Moment by moment, life unfolds for us, through us – and around us.
Sometimes we love our lives; sometimes we may feel that life does not love us.
Unexpected events can shake things up. What was working for us stops working – or disappears completely. People or situations we counted on change, or leave our lives. We thought we knew – but now it’s clear that we don’t know where we’re headed. We’ve entered a territory for which we have no map.
At times we may shrink from our challenges. Or marshal the strength of our wills to fight against them. In extreme situations, we may be pushed to the limit of endurance.
Life is not an endurance test unless we fight what is unfolding in our lives. We all go through times when we are challenged to be present to our own suffering.
“I know you’re in a lot of pain,” Rima said to me, “but this is an opportunity for a lot of learning – if you’re willing to see it that way.”
When my younger sister died unexpectedly several decades ago, a healer blessed me with this gem of wisdom. Her words brought me peace. When I sat with this idea, I felt calmer. My grief felt a little less raw.
Wisdom didn’t take my pain away. It did, however, ground what I intuitively knew to be so.
Rima’s words opened the space for me to engage the loss of my beloved sister differently – to pay attention to what I could learn, even while grieving. This opened new possibilities in my spirituality and my humanity. I lost a life with her – and gained the knowing that life is precious. At the age of 23, I realized that I had to take my purpose in life seriously. My life meant more to me because I knew I wouldn’t live forever.
Ultimately, her death opened up the space for me to follow my calling – to engage more fully in life – and take a leap into the unknown – the mysterious realm of spiritual awakening.
In order to ascend, we are called to surrender to what is actually happening – to give up what we thought was supposed to happen – what we wanted or planned.
Ascension by Nancy Kern, acrylic on canvas 48×36”
The loss of possibilities – in love, health, home, freedom or identity – can push us to the edge of death, actual or perceived. Whether or not we let go, something gets taken away from us. Holding onto it doesn’t change that it is gone.
We grieve, we rage, we collapse. We get angry at ourselves, at other people or at Source. We get angry at God – or life itself.

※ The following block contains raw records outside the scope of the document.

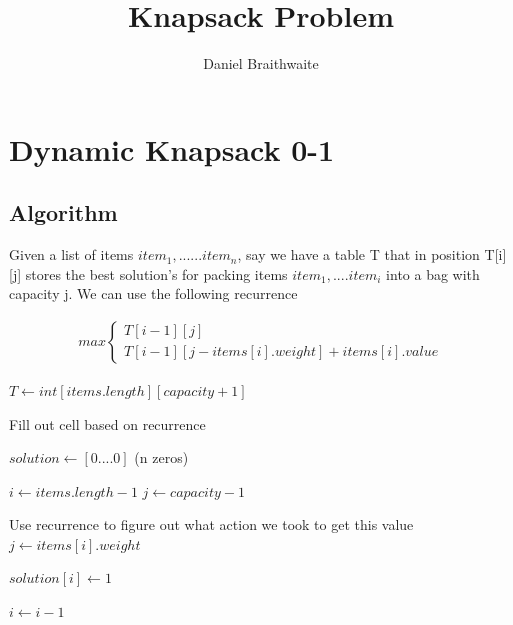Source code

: \documentclass{article}
\title{Knapsack Problem}
\author{Daniel Braithwaite}
\begin{document}
	\maketitle
	\newpage
  	
	\section{Dynamic Knapsack 0-1}  
		\subsection{Algorithm}
		
		 	Given a list of items $item_1,......item_n$, say we have a table T that in position T[i][j] stores the best solution's for packing items $item_1,....item_i$ into a bag with capacity j. We can use the following recurrence
			
			\begin{align}
				max
				\begin{cases}
					T[i-1][j]\\
					T[i-1][j-items[i].weight] + items[i].value
				\end{cases}
			\end{align}				
		
			\begin{algorithm}
				\begin{algorithmic}[1]
						\State $T \gets int[items.length][capacity+1]$
						
								\State Fill out cell based on recurrence
							\EndFor
						\EndFor
						
						\State $solution \gets [0....0]$ (n zeros)						
						
						\State $i \gets items.length-1$
						\State $j \gets capacity-1$
						
						  
							\State Use recurrence to figure out what action we took to get this value
								\State $j \gets items[i].weight$
								
								\State $solution[i] \gets 1$
							\EndIf
							
							\State $i \gets i - 1$
						\EndWhile
						
					\EndProcedure
				\end{algorithmic}
			\end{algorithm}
\end{document}
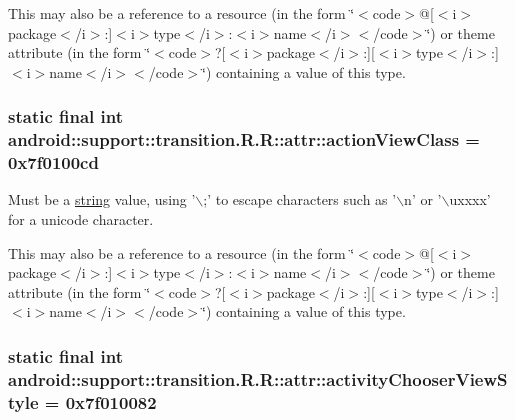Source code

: This may also be a reference to a resource (in the form \char`\"{}$<$code$>$@\mbox{[}$<$i$>$package$<$/i$>$:\mbox{]}$<$i$>$type$<$/i$>$:$<$i$>$name$<$/i$>$$<$/code$>$\char`\"{}) or theme attribute (in the form \char`\"{}$<$code$>$?\mbox{[}$<$i$>$package$<$/i$>$:\mbox{]}\mbox{[}$<$i$>$type$<$/i$>$:\mbox{]}$<$i$>$name$<$/i$>$$<$/code$>$\char`\"{}) containing a value of this type. \hypertarget{classandroid_1_1support_1_1transition_1_1_r_1_1attr_2723950ce51bbc8cffebda0575e67c0b}{
\subsubsection[{actionViewClass}]{\setlength{\rightskip}{0pt plus 5cm}static final int android::support::transition.R.R::attr::actionViewClass = 0x7f0100cd}}
\label{classandroid_1_1support_1_1transition_1_1_r_1_1attr_2723950ce51bbc8cffebda0575e67c0b}


Must be a \hyperlink{classandroid_1_1support_1_1transition_1_1_r_1_1string}{string} value, using '$\backslash$;' to escape characters such as '$\backslash$n' or '$\backslash$uxxxx' for a unicode character. 

This may also be a reference to a resource (in the form \char`\"{}$<$code$>$@\mbox{[}$<$i$>$package$<$/i$>$:\mbox{]}$<$i$>$type$<$/i$>$:$<$i$>$name$<$/i$>$$<$/code$>$\char`\"{}) or theme attribute (in the form \char`\"{}$<$code$>$?\mbox{[}$<$i$>$package$<$/i$>$:\mbox{]}\mbox{[}$<$i$>$type$<$/i$>$:\mbox{]}$<$i$>$name$<$/i$>$$<$/code$>$\char`\"{}) containing a value of this type. \hypertarget{classandroid_1_1support_1_1transition_1_1_r_1_1attr_6e14936ba9ac14adb09c87680b41f96e}{
\subsubsection[{activityChooserViewStyle}]{\setlength{\rightskip}{0pt plus 5cm}static final int android::support::transition.R.R::attr::activityChooserViewStyle = 0x7f010082}}
\label{classandroid_1_1support_1_1transition_1_1_r_1_1attr_6e14936ba9ac14adb09c87680b41f96e}


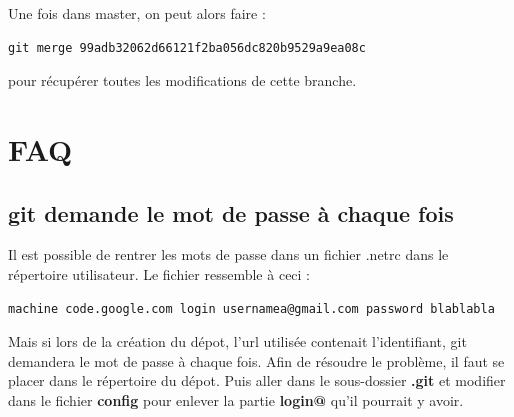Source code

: \documentclass[a4paper,twoside]{article}
\begin{document}
Une fois dans master, on peut alors faire : 
\begin{verbatim}
git merge 99adb32062d66121f2ba056dc820b9529a9ea08c
\end{verbatim}
pour récupérer toutes les modifications de cette branche.

\section{FAQ}
\subsection{git demande le mot de passe à chaque fois}
Il est possible de rentrer les mots de passe dans un fichier .netrc dans le répertoire utilisateur. Le fichier ressemble à ceci :
\begin{verbatim}
machine code.google.com login usernamea@gmail.com password blablabla
\end{verbatim}

Mais si lors de la création du dépot, l'url utilisée contenait l'identifiant, git demandera le mot de passe à chaque fois. Afin de résoudre le problème, il faut se placer dans le répertoire du dépot. Puis aller dans le sous-dossier \textbf{.git} et modifier dans le fichier \textbf{config} pour enlever la partie \textbf{login@} qu'il pourrait y avoir.

\printindex
\end{document}
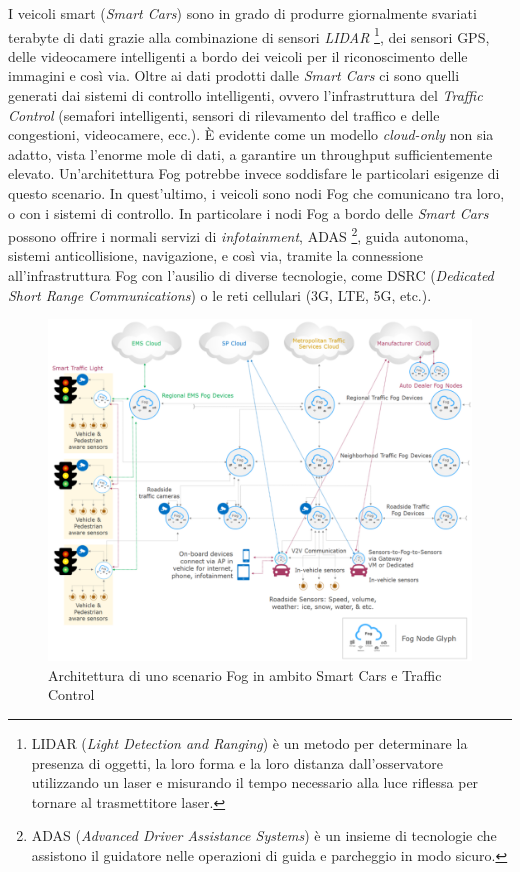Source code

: I veicoli smart (\textit{Smart Cars}) sono in grado di produrre giornalmente svariati terabyte di dati grazie alla combinazione di sensori \textit{LIDAR} \footnote{LIDAR (\textit{Light Detection and Ranging}) è un metodo per determinare la presenza di oggetti, la loro forma e la loro distanza dall'osservatore utilizzando un laser e misurando il tempo necessario alla luce riflessa per tornare al trasmettitore laser.}, dei sensori GPS, delle videocamere intelligenti a bordo dei veicoli per il riconoscimento delle immagini e così via. Oltre ai dati prodotti dalle \textit{Smart Cars} ci sono quelli generati dai sistemi di controllo intelligenti, ovvero l'infrastruttura del \textit{Traffic Control} (semafori intelligenti, sensori di rilevamento del traffico e delle congestioni, videocamere, ecc.). È evidente come un modello \textit{cloud-only} non sia adatto, vista l'enorme mole di dati, a garantire un throughput sufficientemente elevato. Un'architettura Fog potrebbe invece soddisfare le particolari esigenze di questo scenario. In quest'ultimo, i veicoli sono nodi Fog che comunicano tra loro, o con i sistemi di controllo. In particolare i nodi Fog a bordo delle \textit{Smart Cars} possono offrire i normali servizi di \textit{infotainment}, ADAS \footnote{ADAS (\textit{Advanced Driver Assistance Systems}) è un insieme di tecnologie che assistono il guidatore nelle operazioni di guida e parcheggio in modo sicuro.}, guida autonoma, sistemi anticollisione, navigazione, e così via, tramite la connessione all'infrastruttura Fog con l'ausilio di diverse tecnologie, come DSRC (\textit{Dedicated Short Range Communications}) o le reti cellulari (3G, LTE, 5G, etc.).

\begin{figure}[!ht]
  \includegraphics[width=14cm]{images/smartcars_trafficcontrol}
  \centering
  \caption[Architettura di uno scenario Fog in ambito Smart Cars e Traffic Control]{Architettura di uno scenario Fog in ambito Smart Cars e Traffic Control \cite{OpenFogReferenceArchitecture}}
  \label{fig:smartcars_trafficcontrol}
\end{figure}

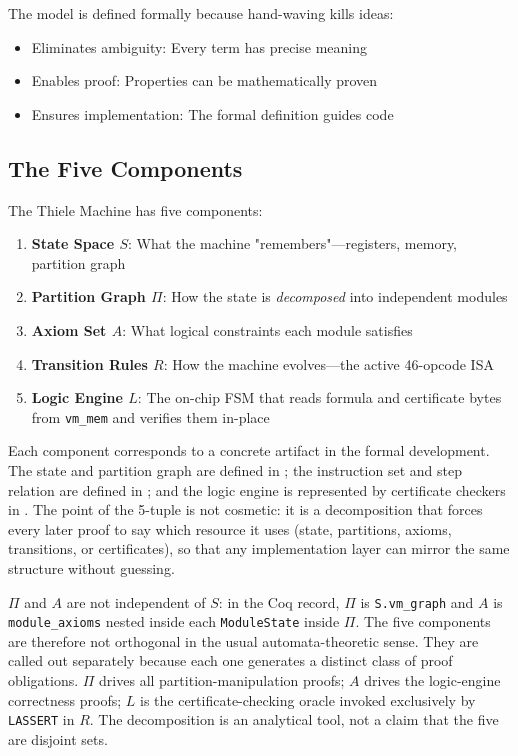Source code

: The model is defined formally because hand-waving kills ideas:
\begin{itemize}
    \item Eliminates ambiguity: Every term has precise meaning
    \item Enables proof: Properties can be mathematically proven
    \item Ensures implementation: The formal definition guides code
\end{itemize}

\subsection{The Five Components}

The Thiele Machine has five components:
\begin{enumerate}
    \item \textbf{State Space $S$}: What the machine "remembers"---registers, memory, partition graph
    \item \textbf{Partition Graph $\Pi$}: How the state is \textit{decomposed} into independent modules
    \item \textbf{Axiom Set $A$}: What logical constraints each module satisfies
    \item \textbf{Transition Rules $R$}: How the machine evolves---the active 46-opcode ISA
    \item \textbf{Logic Engine $L$}: The on-chip FSM that reads formula and certificate bytes from \texttt{vm\_mem} and verifies them in-place
\end{enumerate}
Each component corresponds to a concrete artifact in the formal development. The state and partition graph are defined in ; the instruction set and step relation are defined in ; and the logic engine is represented by certificate checkers in . The point of the 5-tuple is not cosmetic: it is a decomposition that forces every later proof to say which resource it uses (state, partitions, axioms, transitions, or certificates), so that any implementation layer can mirror the same structure without guessing.

\begin{tcolorbox}[colback=blue!5!white,colframe=blue!40!black,title=\textbf{A note on tuple structure}]
$\Pi$ and $A$ are not independent of $S$: in the Coq record, $\Pi$ is \texttt{S.vm\_graph} and $A$ is \texttt{module\_axioms} nested inside each \texttt{ModuleState} inside $\Pi$. The five components are therefore not orthogonal in the usual automata-theoretic sense. They are called out separately because each one generates a distinct class of proof obligations. $\Pi$ drives all partition-manipulation proofs; $A$ drives the logic-engine correctness proofs; $L$ is the certificate-checking oracle invoked exclusively by \texttt{LASSERT} in $R$. The decomposition is an analytical tool, not a claim that the five are disjoint sets.
\end{tcolorbox}


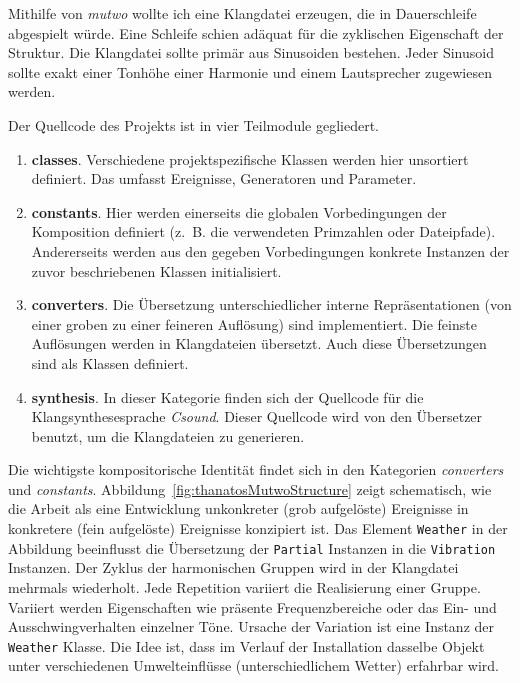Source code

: \documentclass[12pt,a4paper,ngerman]{article}
\begin{document}
Mithilfe von \emph{mutwo} wollte ich eine Klangdatei erzeugen, die in Dauerschleife abgespielt würde.
Eine Schleife schien adäquat für die zyklischen Eigenschaft der Struktur.
Die Klangdatei sollte primär aus Sinusoiden bestehen.
Jeder Sinusoid sollte exakt einer Tonhöhe einer Harmonie und einem Lautsprecher zugewiesen werden.

\smallskip

Der Quellcode des Projekts ist in vier Teilmodule gegliedert.

\begin{enumerate}
    \item{%
        \textbf{classes}.
        Verschiedene projektspezifische Klassen werden hier unsortiert definiert.
        Das umfasst Ereignisse, Generatoren und Parameter.
    }

    \item{%
        \textbf{constants}.
        Hier werden einerseits die globalen Vorbedingungen der Komposition definiert (z.~B. die verwendeten Primzahlen oder Dateipfade).
        Andererseits werden aus den gegeben Vorbedingungen konkrete Instanzen der zuvor beschriebenen Klassen initialisiert.
    }

    \item{%
        \textbf{converters}.
        Die Übersetzung unterschiedlicher interne Repräsentationen (von einer groben zu einer feineren Auflösung) sind implementiert.
        Die feinste Auflösungen werden in Klangdateien übersetzt.
        Auch diese Übersetzungen sind als Klassen definiert.
    }

    \item{%
        \textbf{synthesis}.
        In dieser Kategorie finden sich der Quellcode für die Klangsynthesesprache \emph{Csound}.
        Dieser Quellcode wird von den Übersetzer benutzt, um die Klangdateien zu generieren.
    }
\end{enumerate}

Die wichtigste kompositorische Identität findet sich in den Kategorien \emph{converters} und \emph{constants}.
Abbildung~\ref{fig:thanatosMutwoStructure} zeigt schematisch, wie die Arbeit als eine Entwicklung unkonkreter (grob aufgelöste) Ereignisse in konkretere (fein aufgelöste) Ereignisse konzipiert ist.
Das Element \texttt{Weather} in der Abbildung beeinflusst die Übersetzung der \texttt{Partial} Instanzen in die \texttt{Vibration} Instanzen.
Der Zyklus der harmonischen Gruppen wird in der Klangdatei mehrmals wiederholt.
Jede Repetition variiert die Realisierung einer Gruppe.
Variiert werden Eigenschaften wie präsente Frequenzbereiche oder das Ein- und Ausschwingverhalten einzelner Töne.
Ursache der Variation ist eine Instanz der \texttt{Weather} Klasse.
Die Idee ist, dass im Verlauf der Installation dasselbe Objekt unter verschiedenen Umwelteinflüsse (unterschiedlichem Wetter) erfahrbar wird.
\end{document}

Something inside of us dies.
What we may not recognize is that every loss, no matter how great, also opens new possibilities for us. Our Souls have a tremendous capacity for adaptation, for expanding in the aftermath of great loss.
My sister’s death brought with it the death of who I thought I was.
I lost a way of life. I lost my dreams of what I thought my future life would be. I lost the sense that tomorrow would look pretty much like today.
I could no longer take for granted that reality was under my control.
I was plunged into the abyss. I had to let go of a whole way of living and being in the world.
Death is part of life. It is followed by resurrection, reincarnation or new life. We lose our faith and then rediscover it. We say we are reborn. We lose our careers and then create new ones, saying we are reinventing ourselves.
There is no set time frame for regeneration after loss and death. It happens when the internal and external conditions are ripe. As the cycle of loss and rebirth repeats itself, our souls grow in wisdom. Our capacity to trust Source – and to trust how life really operates – increases.
We ascend to the next level in our spiritual development. Our previous spiritual ceiling becomes our new spiritual floor.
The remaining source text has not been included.